• EXERCISE GOAL: Would you repeat the listing exactly, without any of its images?
==== SOURCE MATERIAL
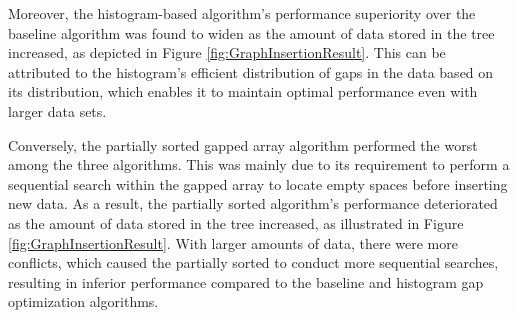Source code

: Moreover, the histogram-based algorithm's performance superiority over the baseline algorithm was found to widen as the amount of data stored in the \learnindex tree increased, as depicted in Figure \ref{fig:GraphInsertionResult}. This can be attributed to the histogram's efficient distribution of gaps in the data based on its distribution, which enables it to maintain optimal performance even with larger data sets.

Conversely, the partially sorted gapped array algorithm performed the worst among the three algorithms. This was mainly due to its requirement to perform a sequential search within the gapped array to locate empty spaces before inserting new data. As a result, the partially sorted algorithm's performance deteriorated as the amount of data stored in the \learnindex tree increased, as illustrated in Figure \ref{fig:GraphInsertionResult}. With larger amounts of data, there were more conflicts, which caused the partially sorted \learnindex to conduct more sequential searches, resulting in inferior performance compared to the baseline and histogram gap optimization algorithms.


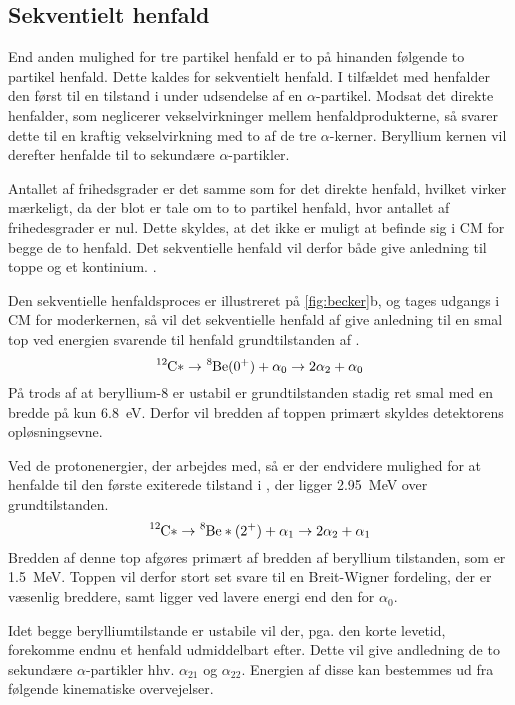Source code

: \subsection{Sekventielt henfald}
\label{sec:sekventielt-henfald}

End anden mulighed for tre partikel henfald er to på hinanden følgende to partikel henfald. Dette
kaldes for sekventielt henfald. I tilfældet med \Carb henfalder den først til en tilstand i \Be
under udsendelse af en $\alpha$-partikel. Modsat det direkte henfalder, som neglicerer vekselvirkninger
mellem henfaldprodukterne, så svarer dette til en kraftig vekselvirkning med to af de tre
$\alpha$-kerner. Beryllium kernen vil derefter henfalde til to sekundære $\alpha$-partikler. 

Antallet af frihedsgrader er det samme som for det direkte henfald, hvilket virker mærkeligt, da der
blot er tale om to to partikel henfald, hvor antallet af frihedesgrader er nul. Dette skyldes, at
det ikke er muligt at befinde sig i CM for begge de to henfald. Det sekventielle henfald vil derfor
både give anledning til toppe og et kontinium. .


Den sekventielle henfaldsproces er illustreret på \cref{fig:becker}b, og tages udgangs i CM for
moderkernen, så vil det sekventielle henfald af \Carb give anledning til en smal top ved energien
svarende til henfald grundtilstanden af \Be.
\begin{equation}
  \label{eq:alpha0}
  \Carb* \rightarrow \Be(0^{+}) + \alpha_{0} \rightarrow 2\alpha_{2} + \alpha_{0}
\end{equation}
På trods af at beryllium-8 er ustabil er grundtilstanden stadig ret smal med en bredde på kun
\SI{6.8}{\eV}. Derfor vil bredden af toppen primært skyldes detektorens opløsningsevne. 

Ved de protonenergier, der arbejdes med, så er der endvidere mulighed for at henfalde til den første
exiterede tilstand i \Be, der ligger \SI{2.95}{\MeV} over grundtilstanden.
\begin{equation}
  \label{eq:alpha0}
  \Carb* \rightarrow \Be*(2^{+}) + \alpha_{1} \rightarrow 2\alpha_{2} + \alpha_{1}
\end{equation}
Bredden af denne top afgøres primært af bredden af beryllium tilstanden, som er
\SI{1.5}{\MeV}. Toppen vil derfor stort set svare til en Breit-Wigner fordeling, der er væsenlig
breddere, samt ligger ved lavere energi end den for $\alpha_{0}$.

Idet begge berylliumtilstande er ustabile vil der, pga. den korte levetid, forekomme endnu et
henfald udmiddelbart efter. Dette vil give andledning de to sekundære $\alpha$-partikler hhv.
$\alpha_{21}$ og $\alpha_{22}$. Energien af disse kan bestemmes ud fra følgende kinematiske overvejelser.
========
• TASK SOLUTION:
Source code

: Moreover, the histogram-based algorithm's performance superiority over the baseline algorithm was found to widen as the amount of data stored in the \learnindex tree increased, as depicted in Figure \ref{fig:GraphInsertionResult}. This can be attributed to the histogram's efficient distribution of gaps in the data based on its distribution, which enables it to maintain optimal performance even with larger data sets.

Conversely, the partially sorted gapped array algorithm performed the worst among the three algorithms. This was mainly due to its requirement to perform a sequential search within the gapped array to locate empty spaces before inserting new data. As a result, the partially sorted algorithm's performance deteriorated as the amount of data stored in the \learnindex tree increased, as illustrated in Figure \ref{fig:GraphInsertionResult}. With larger amounts of data, there were more conflicts, which caused the partially sorted \learnindex to conduct more sequential searches, resulting in inferior performance compared to the baseline and histogram gap optimization algorithms.


Source code

: \subsection{Sekventielt henfald}
\label{sec:sekventielt-henfald}

End anden mulighed for tre partikel henfald er to på hinanden følgende to partikel henfald. Dette
kaldes for sekventielt henfald. I tilfældet med \Carb henfalder den først til en tilstand i \Be
under udsendelse af en $\alpha$-partikel. Modsat det direkte henfalder, som neglicerer vekselvirkninger
mellem henfaldprodukterne, så svarer dette til en kraftig vekselvirkning med to af de tre
$\alpha$-kerner. Beryllium kernen vil derefter henfalde til to sekundære $\alpha$-partikler. 

Antallet af frihedsgrader er det samme som for det direkte henfald, hvilket virker mærkeligt, da der
blot er tale om to to partikel henfald, hvor antallet af frihedesgrader er nul. Dette skyldes, at
det ikke er muligt at befinde sig i CM for begge de to henfald. Det sekventielle henfald vil derfor
både give anledning til toppe og et kontinium. .


Den sekventielle henfaldsproces er illustreret på \cref{fig:becker}b, og tages udgangs i CM for
moderkernen, så vil det sekventielle henfald af \Carb give anledning til en smal top ved energien
svarende til henfald grundtilstanden af \Be.
\begin{equation}
  \label{eq:alpha0}
  \Carb* \rightarrow \Be(0^{+}) + \alpha_{0} \rightarrow 2\alpha_{2} + \alpha_{0}
\end{equation}
På trods af at beryllium-8 er ustabil er grundtilstanden stadig ret smal med en bredde på kun
\SI{6.8}{\eV}. Derfor vil bredden af toppen primært skyldes detektorens opløsningsevne. 

Ved de protonenergier, der arbejdes med, så er der endvidere mulighed for at henfalde til den første
exiterede tilstand i \Be, der ligger \SI{2.95}{\MeV} over grundtilstanden.
\begin{equation}
  \label{eq:alpha0}
  \Carb* \rightarrow \Be*(2^{+}) + \alpha_{1} \rightarrow 2\alpha_{2} + \alpha_{1}
\end{equation}
Bredden af denne top afgøres primært af bredden af beryllium tilstanden, som er
\SI{1.5}{\MeV}. Toppen vil derfor stort set svare til en Breit-Wigner fordeling, der er væsenlig
breddere, samt ligger ved lavere energi end den for $\alpha_{0}$.

Idet begge berylliumtilstande er ustabile vil der, pga. den korte levetid, forekomme endnu et
henfald udmiddelbart efter. Dette vil give andledning de to sekundære $\alpha$-partikler hhv.
$\alpha_{21}$ og $\alpha_{22}$. Energien af disse kan bestemmes ud fra følgende kinematiske overvejelser.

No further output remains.